● TASK DESCRIPTION
Write every record out again exactly as given.

** DATASET RECORDS follows **

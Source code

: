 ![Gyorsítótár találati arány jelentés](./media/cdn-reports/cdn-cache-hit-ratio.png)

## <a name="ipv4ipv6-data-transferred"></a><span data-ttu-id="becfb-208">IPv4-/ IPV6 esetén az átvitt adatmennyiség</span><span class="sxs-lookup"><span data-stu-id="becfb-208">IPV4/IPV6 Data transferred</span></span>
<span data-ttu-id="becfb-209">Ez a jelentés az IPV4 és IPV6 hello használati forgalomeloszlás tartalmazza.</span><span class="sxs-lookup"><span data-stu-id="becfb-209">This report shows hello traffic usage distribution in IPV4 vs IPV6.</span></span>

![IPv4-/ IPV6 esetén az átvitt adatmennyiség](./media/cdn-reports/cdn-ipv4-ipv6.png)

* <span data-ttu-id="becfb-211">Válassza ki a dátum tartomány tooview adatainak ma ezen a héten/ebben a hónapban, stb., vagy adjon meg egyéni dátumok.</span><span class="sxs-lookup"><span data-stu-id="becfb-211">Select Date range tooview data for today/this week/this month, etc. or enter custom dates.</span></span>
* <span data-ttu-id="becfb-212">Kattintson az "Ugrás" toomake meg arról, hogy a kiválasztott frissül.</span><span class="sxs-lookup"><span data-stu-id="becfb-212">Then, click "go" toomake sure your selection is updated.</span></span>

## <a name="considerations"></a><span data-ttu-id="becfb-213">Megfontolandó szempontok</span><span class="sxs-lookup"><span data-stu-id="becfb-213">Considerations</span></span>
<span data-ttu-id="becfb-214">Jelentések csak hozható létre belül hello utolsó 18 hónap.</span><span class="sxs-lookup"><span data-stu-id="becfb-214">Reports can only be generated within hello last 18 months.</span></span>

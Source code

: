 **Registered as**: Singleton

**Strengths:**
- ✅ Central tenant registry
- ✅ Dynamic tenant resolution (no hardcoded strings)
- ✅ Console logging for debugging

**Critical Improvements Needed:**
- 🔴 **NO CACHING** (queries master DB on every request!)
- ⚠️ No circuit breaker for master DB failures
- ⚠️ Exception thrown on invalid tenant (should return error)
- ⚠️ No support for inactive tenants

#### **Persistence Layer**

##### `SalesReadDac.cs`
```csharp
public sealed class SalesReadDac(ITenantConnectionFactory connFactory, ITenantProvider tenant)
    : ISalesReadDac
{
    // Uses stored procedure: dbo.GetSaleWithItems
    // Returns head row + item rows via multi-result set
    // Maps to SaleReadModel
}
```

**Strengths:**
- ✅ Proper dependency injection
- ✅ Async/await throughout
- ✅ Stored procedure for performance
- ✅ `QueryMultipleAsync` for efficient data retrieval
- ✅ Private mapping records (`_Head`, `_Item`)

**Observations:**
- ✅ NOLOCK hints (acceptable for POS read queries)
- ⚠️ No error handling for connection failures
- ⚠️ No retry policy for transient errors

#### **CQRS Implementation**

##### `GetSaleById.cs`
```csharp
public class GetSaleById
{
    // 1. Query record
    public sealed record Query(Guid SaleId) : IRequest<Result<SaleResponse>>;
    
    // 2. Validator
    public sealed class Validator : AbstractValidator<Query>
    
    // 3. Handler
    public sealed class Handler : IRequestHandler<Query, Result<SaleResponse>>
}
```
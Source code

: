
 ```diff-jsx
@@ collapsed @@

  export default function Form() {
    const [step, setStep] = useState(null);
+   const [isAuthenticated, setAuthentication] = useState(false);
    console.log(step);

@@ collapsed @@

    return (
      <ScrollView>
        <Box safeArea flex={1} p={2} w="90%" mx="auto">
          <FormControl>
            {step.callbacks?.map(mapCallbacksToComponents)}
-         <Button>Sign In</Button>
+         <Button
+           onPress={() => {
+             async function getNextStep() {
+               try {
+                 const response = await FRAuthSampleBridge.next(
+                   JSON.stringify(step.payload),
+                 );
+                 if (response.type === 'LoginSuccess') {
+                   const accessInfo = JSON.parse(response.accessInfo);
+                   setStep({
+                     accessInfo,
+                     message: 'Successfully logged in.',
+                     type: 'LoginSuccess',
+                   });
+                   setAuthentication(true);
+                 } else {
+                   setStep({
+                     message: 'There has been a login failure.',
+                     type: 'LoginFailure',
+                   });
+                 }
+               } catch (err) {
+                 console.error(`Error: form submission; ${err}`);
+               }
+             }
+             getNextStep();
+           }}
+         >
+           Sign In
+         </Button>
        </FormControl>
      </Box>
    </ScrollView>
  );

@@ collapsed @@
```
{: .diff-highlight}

** End of DATASET RECORDS **

● ANSWER TO THE EXERCISE
Source code

: ![Gyorsítótár találati arány jelentés](./media/cdn-reports/cdn-cache-hit-ratio.png)

## <a name="ipv4ipv6-data-transferred"></a><span data-ttu-id="becfb-208">IPv4-/ IPV6 esetén az átvitt adatmennyiség</span><span class="sxs-lookup"><span data-stu-id="becfb-208">IPV4/IPV6 Data transferred</span></span>
<span data-ttu-id="becfb-209">Ez a jelentés az IPV4 és IPV6 hello használati forgalomeloszlás tartalmazza.</span><span class="sxs-lookup"><span data-stu-id="becfb-209">This report shows hello traffic usage distribution in IPV4 vs IPV6.</span></span>

![IPv4-/ IPV6 esetén az átvitt adatmennyiség](./media/cdn-reports/cdn-ipv4-ipv6.png)

* <span data-ttu-id="becfb-211">Válassza ki a dátum tartomány tooview adatainak ma ezen a héten/ebben a hónapban, stb., vagy adjon meg egyéni dátumok.</span><span class="sxs-lookup"><span data-stu-id="becfb-211">Select Date range tooview data for today/this week/this month, etc. or enter custom dates.</span></span>
* <span data-ttu-id="becfb-212">Kattintson az "Ugrás" toomake meg arról, hogy a kiválasztott frissül.</span><span class="sxs-lookup"><span data-stu-id="becfb-212">Then, click "go" toomake sure your selection is updated.</span></span>

## <a name="considerations"></a><span data-ttu-id="becfb-213">Megfontolandó szempontok</span><span class="sxs-lookup"><span data-stu-id="becfb-213">Considerations</span></span>
<span data-ttu-id="becfb-214">Jelentések csak hozható létre belül hello utolsó 18 hónap.</span><span class="sxs-lookup"><span data-stu-id="becfb-214">Reports can only be generated within hello last 18 months.</span></span>

Source code

: **Registered as**: Singleton

**Strengths:**
- ✅ Central tenant registry
- ✅ Dynamic tenant resolution (no hardcoded strings)
- ✅ Console logging for debugging

**Critical Improvements Needed:**
- 🔴 **NO CACHING** (queries master DB on every request!)
- ⚠️ No circuit breaker for master DB failures
- ⚠️ Exception thrown on invalid tenant (should return error)
- ⚠️ No support for inactive tenants

#### **Persistence Layer**

##### `SalesReadDac.cs`
```csharp
public sealed class SalesReadDac(ITenantConnectionFactory connFactory, ITenantProvider tenant)
    : ISalesReadDac
{
    // Uses stored procedure: dbo.GetSaleWithItems
    // Returns head row + item rows via multi-result set
    // Maps to SaleReadModel
}
```

**Strengths:**
- ✅ Proper dependency injection
- ✅ Async/await throughout
- ✅ Stored procedure for performance
- ✅ `QueryMultipleAsync` for efficient data retrieval
- ✅ Private mapping records (`_Head`, `_Item`)

**Observations:**
- ✅ NOLOCK hints (acceptable for POS read queries)
- ⚠️ No error handling for connection failures
- ⚠️ No retry policy for transient errors

#### **CQRS Implementation**

##### `GetSaleById.cs`
```csharp
public class GetSaleById
{
    // 1. Query record
    public sealed record Query(Guid SaleId) : IRequest<Result<SaleResponse>>;
    
    // 2. Validator
    public sealed class Validator : AbstractValidator<Query>
    
    // 3. Handler
    public sealed class Handler : IRequestHandler<Query, Result<SaleResponse>>
}
```
Source code

:
 ```diff-jsx
@@ collapsed @@

  export default function Form() {
    const [step, setStep] = useState(null);
+   const [isAuthenticated, setAuthentication] = useState(false);
    console.log(step);

@@ collapsed @@

    return (
      <ScrollView>
        <Box safeArea flex={1} p={2} w="90%" mx="auto">
          <FormControl>
            {step.callbacks?.map(mapCallbacksToComponents)}
-         <Button>Sign In</Button>
+         <Button
+           onPress={() => {
+             async function getNextStep() {
+               try {
+                 const response = await FRAuthSampleBridge.next(
+                   JSON.stringify(step.payload),
+                 );
+                 if (response.type === 'LoginSuccess') {
+                   const accessInfo = JSON.parse(response.accessInfo);
+                   setStep({
+                     accessInfo,
+                     message: 'Successfully logged in.',
+                     type: 'LoginSuccess',
+                   });
+                   setAuthentication(true);
+                 } else {
+                   setStep({
+                     message: 'There has been a login failure.',
+                     type: 'LoginFailure',
+                   });
+                 }
+               } catch (err) {
+                 console.error(`Error: form submission; ${err}`);
+               }
+             }
+             getNextStep();
+           }}
+         >
+           Sign In
+         </Button>
        </FormControl>
      </Box>
    </ScrollView>
  );

@@ collapsed @@
```
{: .diff-highlight}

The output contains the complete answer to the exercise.